Chevalier, químico francês,
citado por Marx em O Capital (1998:289), relata processos de adulteração de
mercadorias: “Para o açúcar, há l6 métodos de falsificação; para o azeite de
oliva, 9; para a manteiga, 10; para o sal, 12; para o leite, 19; para o pão,
20; para aguardente, 23; para a farinha, 24; para o chocolate, 28; para o
vinho, 30; para o café, 32 etc. Nem mesmo o bom Deus escapa dos
falsificadores”.
O recente batismo do leite
descoberto pela polícia federal na Operação Ouro Branco (outubro/2007), em
cooperativas do estado de Minas Gerais, maior produtor de leite do Brasil; e
que deixou graves suspeitas sobre toda a linha de produção láctea no país, é
apenas mais um processo de falsificação entre milhares de outros que sofrem os
laticínios. Soda cáustica, água oxigenada são apenas substâncias da fórmula de
fazer dinheiro fácil ainda no balde batismal, desrespeitando e abusando da boa
fé e principalmente da impotência do consumidor.

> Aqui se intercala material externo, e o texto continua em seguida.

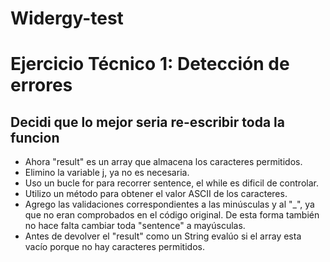 # Widergy-test

<h1>Ejercicio Técnico 1: Detección de errores</h1>

<h2>Decidi que lo mejor seria re-escribir toda la funcion</h2>

<i></i>

* Ahora "result" es un array que almacena los caracteres permitidos.
* Elimino la variable j, ya no es necesaria.
* Uso un bucle for para recorrer sentence, el while es dificil de controlar.
* Utilizo un método para obtener el valor ASCII de los caracteres.
* Agrego las validaciones correspondientes a las minúsculas y al "_", ya que no eran comprobados en el código original. De esta forma también no hace falta cambiar toda "sentence" a mayúsculas.
* Antes de devolver el "result" como un String evalúo si el array esta vacío porque no hay caracteres permitidos.

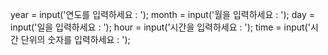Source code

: year = input('연도를 입력하세요 : ');
month = input('월을 입력하세요 : ');
day = input('일을 입력하세요 : ');
hour = input('시간을 입력하세요 : ');
time = input('시간 단위의 숫자를 입력하세요 : ');
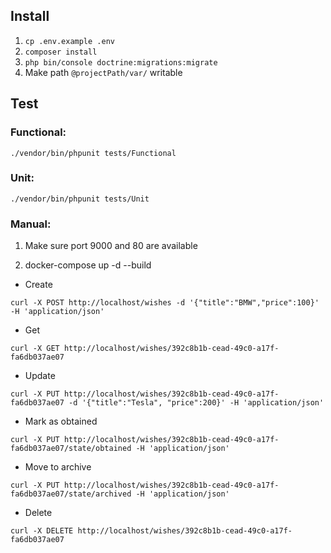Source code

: ## Install

1. `cp .env.example .env`
2. `composer install`
3. `php bin/console doctrine:migrations:migrate`
4. Make path `@projectPath/var/` writable

## Test

### Functional:
`./vendor/bin/phpunit tests/Functional`

### Unit:

`./vendor/bin/phpunit tests/Unit`

### Manual:

1. Make sure port 9000 and 80 are available

2. docker-compose up -d --build

- Create

`curl -X POST http://localhost/wishes -d '{"title":"BMW","price":100}' -H 'application/json'`

- Get

`curl -X GET http://localhost/wishes/392c8b1b-cead-49c0-a17f-fa6db037ae07`

- Update

`curl -X PUT http://localhost/wishes/392c8b1b-cead-49c0-a17f-fa6db037ae07 -d '{"title":"Tesla", "price":200}' -H 'application/json'`

- Mark as obtained

`curl -X PUT http://localhost/wishes/392c8b1b-cead-49c0-a17f-fa6db037ae07/state/obtained -H 'application/json'`

- Move to archive

`curl -X PUT http://localhost/wishes/392c8b1b-cead-49c0-a17f-fa6db037ae07/state/archived -H 'application/json'`

- Delete

`curl -X DELETE http://localhost/wishes/392c8b1b-cead-49c0-a17f-fa6db037ae07`
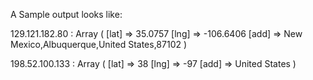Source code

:A Sample output looks like:

129.121.182.80 : Array
(
    [lat] => 35.0757
    [lng] => -106.6406
    [add] => New Mexico,Albuquerque,United States,87102
)

198.52.100.133 : Array
(
    [lat] => 38
    [lng] => -97
    [add] => United States
)
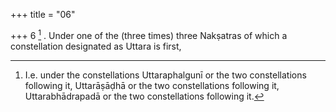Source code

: +++
title = "06"

+++
6 [^2] . Under one of the (three times) three Nakṣatras of which a constellation designated as Uttara is first,


[^2]:  I.e. under the constellations Uttaraphalgunī or the two constellations following it, Uttarāṣāḍhā or the two constellations following it, Uttarabhādrapadā or the two constellations following it.
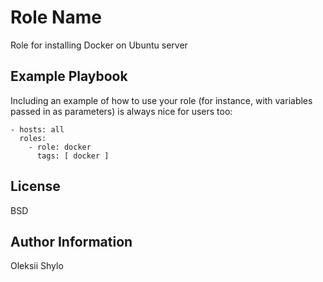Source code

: Role Name
=========

Role for installing Docker on Ubuntu server

Example Playbook
----------------

Including an example of how to use your role (for instance, with variables passed in as parameters) is always nice for users too:

    - hosts: all
      roles:
        - role: docker
          tags: [ docker ]

License
-------

BSD

Author Information
------------------

Oleksii Shylo
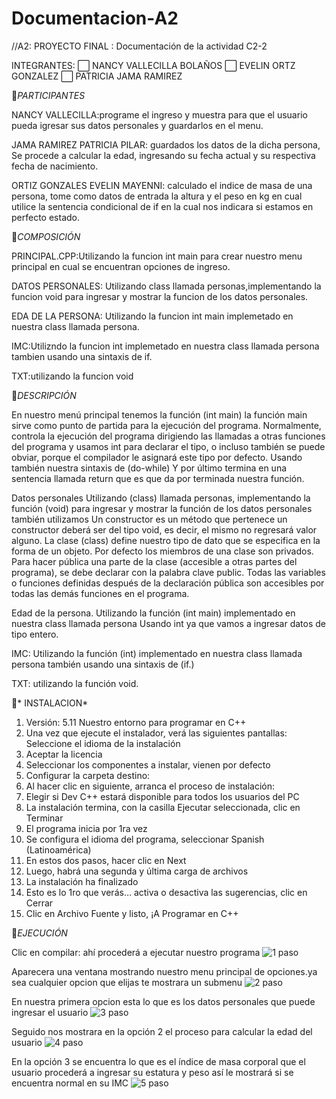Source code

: # Documentacion-A2
//A2: PROYECTO FINAL : Documentación de la actividad C2-2

INTEGRANTES:
:white_large_square: NANCY VALLECILLA BOLAÑOS
:white_large_square: EVELIN ORTZ GONZALEZ
:white_large_square: PATRICIA JAMA RAMIREZ

:diamond_shape_with_a_dot_inside:*PARTICIPANTES*

NANCY VALLECILLA:programe el ingreso y muestra para que el usuario 
pueda  igresar sus datos personales y guardarlos en el menu.

JAMA RAMIREZ PATRICIA PILAR: guardados los datos de la dicha persona, 
Se procede a calcular la edad, ingresando  su fecha actual y su respectiva fecha de nacimiento.


ORTIZ GONZALES EVELIN MAYENNI: calculado el indice de masa de una persona, tome como datos de entrada la altura y el peso en kg
en cual utilice la sentencia condicional de if en la cual nos indicara si estamos en perfecto estado.

:diamond_shape_with_a_dot_inside:*COMPOSICIÓN*

PRINCIPAL.CPP:Utilizando la funcion  int main  para crear nuestro menu principal en cual se encuentran opciones de ingreso.

DATOS PERSONALES: Utilizando class llamada personas,implementando la funcion void para ingresar y mostrar la funcion de  los datos personales.

EDA DE LA PERSONA: Utilizando la funcion int main implemetado en nuestra class llamada persona.

IMC:Utilizndo la funcion int implemetado en nuestra class llamada persona tambien usando una sintaxis de if.

TXT:utilizando la funcion void  

:diamond_shape_with_a_dot_inside:*DESCRIPCIÓN*

En nuestro menú principal tenemos la función (int main) la función main sirve como punto de partida para la ejecución del programa. Normalmente, controla la ejecución del programa dirigiendo las llamadas a otras funciones del programa y usamos int para declarar el tipo, o incluso también se puede obviar, porque el compilador le asignará este tipo por defecto. Usando también nuestra sintaxis de (do-while) Y por último termina en una sentencia llamada return que es que da por terminada nuestra función.

Datos personales Utilizando (class) llamada personas, implementando la función (void) para ingresar y mostrar la función de los datos personales también utilizamos Un constructor es un método que pertenece un constructor deberá ser del tipo void, es decir, el mismo no regresará valor alguno. La clase (class) define nuestro tipo de dato que se especifica en la forma de un objeto. Por defecto los miembros de una clase son privados. Para hacer pública una parte de la clase (accesible a otras partes del programa), se debe declarar con la palabra clave public. Todas las variables o funciones definidas después de la declaración pública son accesibles por todas las demás funciones en el programa.

Edad de la persona. Utilizando la función (int main) implementado en nuestra class llamada persona Usando int ya que vamos a ingresar datos de tipo entero.

IMC: Utilizando la función (int) implementado en nuestra class llamada persona también usando una sintaxis de (if.)

TXT: utilizando la función void.

:diamond_shape_with_a_dot_inside:* INSTALACION*
1. Versión: 5.11 Nuestro entorno para programar en C++ 
2. Una vez que ejecute el instalador, verá las siguientes pantallas: Seleccione el idioma de la instalación
3. Aceptar la licencia
4. Seleccionar los componentes a instalar, vienen por defecto
5. Configurar la carpeta destino:
6. Al hacer clic en siguiente, arranca el proceso de instalación:
7. Elegir si Dev C++ estará disponible para todos los usuarios del PC
8. La instalación termina, con la casilla Ejecutar seleccionada, clic en Terminar
9. El programa inicia por 1ra vez
10. Se configura el idioma del programa, seleccionar Spanish (Latinoamérica)
11. En estos dos pasos, hacer clic en Next
12. Luego, habrá una segunda y última carga de archivos
13. La instalación ha finalizado
14. Esto es lo 1ro que verás… activa o desactiva las sugerencias, clic en Cerrar
15. Clic en Archivo Fuente y listo, ¡A Programar en C++

:diamond_shape_with_a_dot_inside:*EJECUCIÓN*

Clic en compilar: ahí procederá a ejecutar nuestro programa 
![1 paso](https://user-images.githubusercontent.com/85953971/126839512-109369bc-5f31-467a-b45c-e290bed21017.png)

Aparecera una ventana mostrando nuestro menu principal de opciones.ya sea cualquier opcion que elijas te mostrara un submenu 
![2 paso](https://user-images.githubusercontent.com/85953971/126839638-448a45fb-936f-4cdb-8712-55d253ac56fe.png)

En nuestra primera opcion esta lo que es los datos personales que puede ingresar el usuario 
![3 paso](https://user-images.githubusercontent.com/85953971/126839691-9f1a754e-d368-4b66-b78f-a7536f5db32a.png)

Seguido nos mostrara en la opción 2 el proceso para calcular la edad del usuario 
![4 paso](https://user-images.githubusercontent.com/85953971/126839815-17460dab-c6c8-4e9a-96e5-464f83ec46d2.png)

En la opción 3 se encuentra lo que es el índice de masa corporal que el usuario procederá a ingresar su estatura y peso así le mostrará si se encuentra normal en su IMC
![5 paso](https://user-images.githubusercontent.com/85953971/126839880-637ade48-6c4c-4844-8e9c-05471a9eafe1.png)



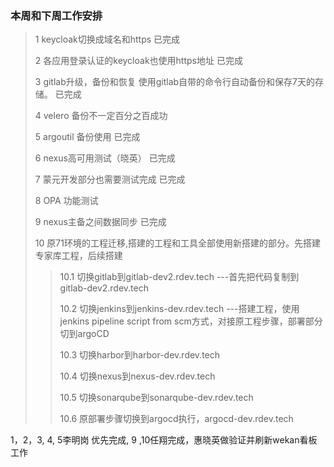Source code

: ### 本周和下周工作安排

> 1 keycloak切换成域名和https        已完成
>
> 2 各应用登录认证的keycloak也使用https地址 已完成
>
> 3 gitlab升级，备份和恢复 使用gitlab自带的命令行自动备份和保存7天的存储。  已完成
>
> 4 velero  备份不一定百分之百成功  
>
> 5 argoutil 备份使用                         已完成
>
> 6 nexus高可用测试（晓英）          已完成
>
> 7 蒙元开发部分也需要测试完成        已完成 
>
> 8 OPA 功能测试                                   
>
> 9 nexus主备之间数据同步                 已完成
>
> 10 原71环境的工程迁移,搭建的工程和工具全部使用新搭建的部分。先搭建专家库工程，后续搭建
>
> > 10.1 切换gitlab到gitlab-dev2.rdev.tech  ---首先把代码复制到gitlab-dev2.rdev.tech
> >
> > 10.2 切换jenkins到jenkins-dev.rdev.tech   ---搭建工程，使用jenkins pipeline script from scm方式，对接原工程步骤，部署部分切到argoCD
> >
> > 10.3 切换harbor到harbor-dev.rdev.tech  
> >
> > 10.4 切换nexus到nexus-dev.rdev.tech
> >
> > 10.5 切换sonarqube到sonarqube-dev.rdev.tech
> >
> > 10.6 原部署步骤切换到argocd执行，argocd-dev.rdev.tech
> >
> > 



1，2，3, 4, 5李明岗 优先完成, 9 ,10任翔完成，惠晓英做验证并刷新wekan看板工作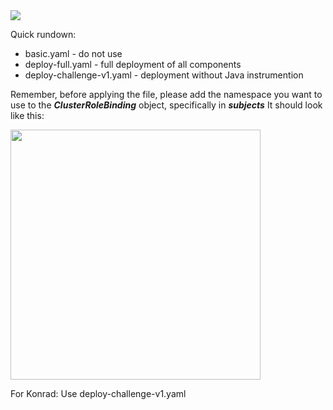 <img src="https://github.com/ofushtei/cco-challenge-test/assets/46541097/3fa766bb-9fcc-4a1e-9db6-1fdcc00d7646">


Quick rundown:
- basic.yaml - do not use
- deploy-full.yaml - full deployment of all components
- deploy-challenge-v1.yaml - deployment without Java instrumention

Remember, before applying the file, please add the namespace you want to use to the __*ClusterRoleBinding*__ object, specifically in __*subjects*__
It should look like this:

<img src="https://github.com/ofushtei/cco-challenge-test/assets/46541097/092f094c-7ea1-4740-8548-898dd58a8495" width="400">

For Konrad:
Use deploy-challenge-v1.yaml

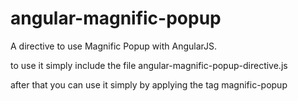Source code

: angular-magnific-popup
======================

A directive to use Magnific Popup with AngularJS.

to use it simply include the file angular-magnific-popup-directive.js


after that you can use it simply by applying the tag magnific-popup
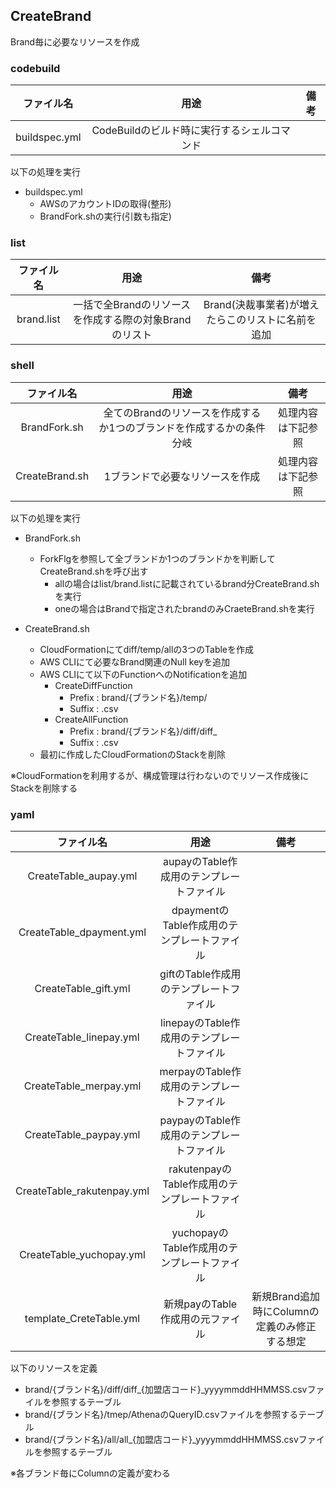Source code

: ## CreateBrand

Brand毎に必要なリソースを作成

### codebuild

| ファイル名    | 用途                                       | 備考 |
| :-----------: | :---------------------------------------: | :--: |
| buildspec.yml | CodeBuildのビルド時に実行するシェルコマンド |      |

以下の処理を実行

- buildspec.yml
  - AWSのアカウントIDの取得(整形)
  - BrandFork.shの実行(引数も指定)

### list

| ファイル名 | 用途                                                 | 備考                                             |
| :--------: | :--------------------------------------------------: | :---------------------------------------------: |
| brand.list | 一括で全Brandのリソースを作成する際の対象Brandのリスト | Brand(決裁事業者)が増えたらこのリストに名前を追加 |


### shell

| ファイル名     | 用途                                                               | 備考              |
| :------------: | :---------------------------------------------------------------: | :----------------: |
| BrandFork.sh   | 全てのBrandのリソースを作成するか1つのブランドを作成するかの条件分岐 | 処理内容は下記参照 |
| CreateBrand.sh | 1ブランドで必要なリソースを作成                                    | 処理内容は下記参照 |

以下の処理を実行

- BrandFork.sh
  - ForkFlgを参照して全ブランドか1つのブランドかを判断してCreateBrand.shを呼び出す
    - allの場合はlist/brand.listに記載されているbrand分CreateBrand.shを実行
    - oneの場合はBrandで指定されたbrandのみCraeteBrand.shを実行


- CreateBrand.sh
  - CloudFormationにてdiff/temp/allの3つのTableを作成
  - AWS CLIにて必要なBrand関連のNull keyを追加
  - AWS CLIにて以下のFunctionへのNotificationを追加
    - CreateDiffFunction
      - Prefix : brand/{ブランド名}/temp/
      - Suffix : .csv
    - CreateAllFunction
      - Prefix : brand/{ブランド名}/diff/diff_
      - Suffix : .csv
  - 最初に作成したCloudFormationのStackを削除

※CloudFormationを利用するが、構成管理は行わないのでリソース作成後にStackを削除する

### yaml

| ファイル名                 | 用途                                         | 備考                                         |
| :------------------------: | :-----------------------------------------: | :------------------------------------------: |
| CreateTable_aupay.yml      | aupayのTable作成用のテンプレートファイル      |                                              |
| CreateTable_dpayment.yml   | dpaymentのTable作成用のテンプレートファイル   |                                              |
| CreateTable_gift.yml       | giftのTable作成用のテンプレートファイル       |                                              |
| CreateTable_linepay.yml    | linepayのTable作成用のテンプレートファイル    |                                              |
| CreateTable_merpay.yml     | merpayのTable作成用のテンプレートファイル     |                                              |
| CreateTable_paypay.yml     | paypayのTable作成用のテンプレートファイル     |                                              |
| CreateTable_rakutenpay.yml | rakutenpayのTable作成用のテンプレートファイル |                                              |
| CreateTable_yuchopay.yml   | yuchopayのTable作成用のテンプレートファイル   |                                              |
| template_CreteTable.yml    | 新規payのTable作成用の元ファイル              | 新規Brand追加時にColumnの定義のみ修正する想定 |

以下のリソースを定義

- brand/{ブランド名}/diff/diff_{加盟店コード}_yyyymmddHHMMSS.csvファイルを参照するテーブル
- brand/{ブランド名}/tmep/AthenaのQueryID.csvファイルを参照するテーブル
- brand/{ブランド名}/all/all_{加盟店コード}_yyyymmddHHMMSS.csvファイルを参照するテーブル

※各ブランド毎にColumnの定義が変わる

Tudo o que é verdadeiro pode e é
falsificado: alimentos, bebidas, produtos de limpeza, de beleza, remédios,
drogas, roupas, calçados, jóias, CD’s, DVD’s, livros, brinquedos, os selos de
inspeção e fiscalização dos órgãos do governo, carteira de motorista, diplomas
do prezinho ao doutorado, informação.
Adulteração, falsificação,
contrabando, pirataria, saem das fábricas e povoam os lares e as relações
humanas numa prostituição inimaginável no século XXI. Pode-se resistir a uma ou
outra falseta, mas não a avalanche que tomou conta do mundo atual, onde a
produção de mercadorias cada vez mais se vale de ações ilegais, corruptas,
fraudulentas, formas precárias e desumanas de trabalho e muito do trabalho
escravo de adultos, jovens, crianças de ambos os sexos.
Rascunho este texto com caneta e
caderno made in China, uso roupas suspeitas de trabalho escravo em confecções
de São Paulo e enquanto digito o computador me alerta que meu software pode ser
pirata. Mais grave, no entanto, foi ver na TV o deputado federal mais votado na
última eleição, Paulo Maluf, do alto plenário, defender com extremo fervor e santidade o
contrabando e a pirataria, visando tornar constitucional a ilegalidade, a
imoralidade.
A ênfase dada ao vale tudo na contemporaneidade,
a fúria na busca das melhores vantagens comparativas (matérias-primas, mão-de-obra
barata, isenção fiscal e outras benesses), a destruição impiedosa da
concorrência na luta pelos mercados, mudam não somente o significado e a forma
de produção de mercadorias como afetam as relações sociais de trabalho, a vida
do trabalhador (caráter, personalidade) e da sociedade em geral invertendo os valores
éticos, morais, humanos, etc e tal.
*Publicado no Jornal Estado de Minas. 2007. Caderno Opinião.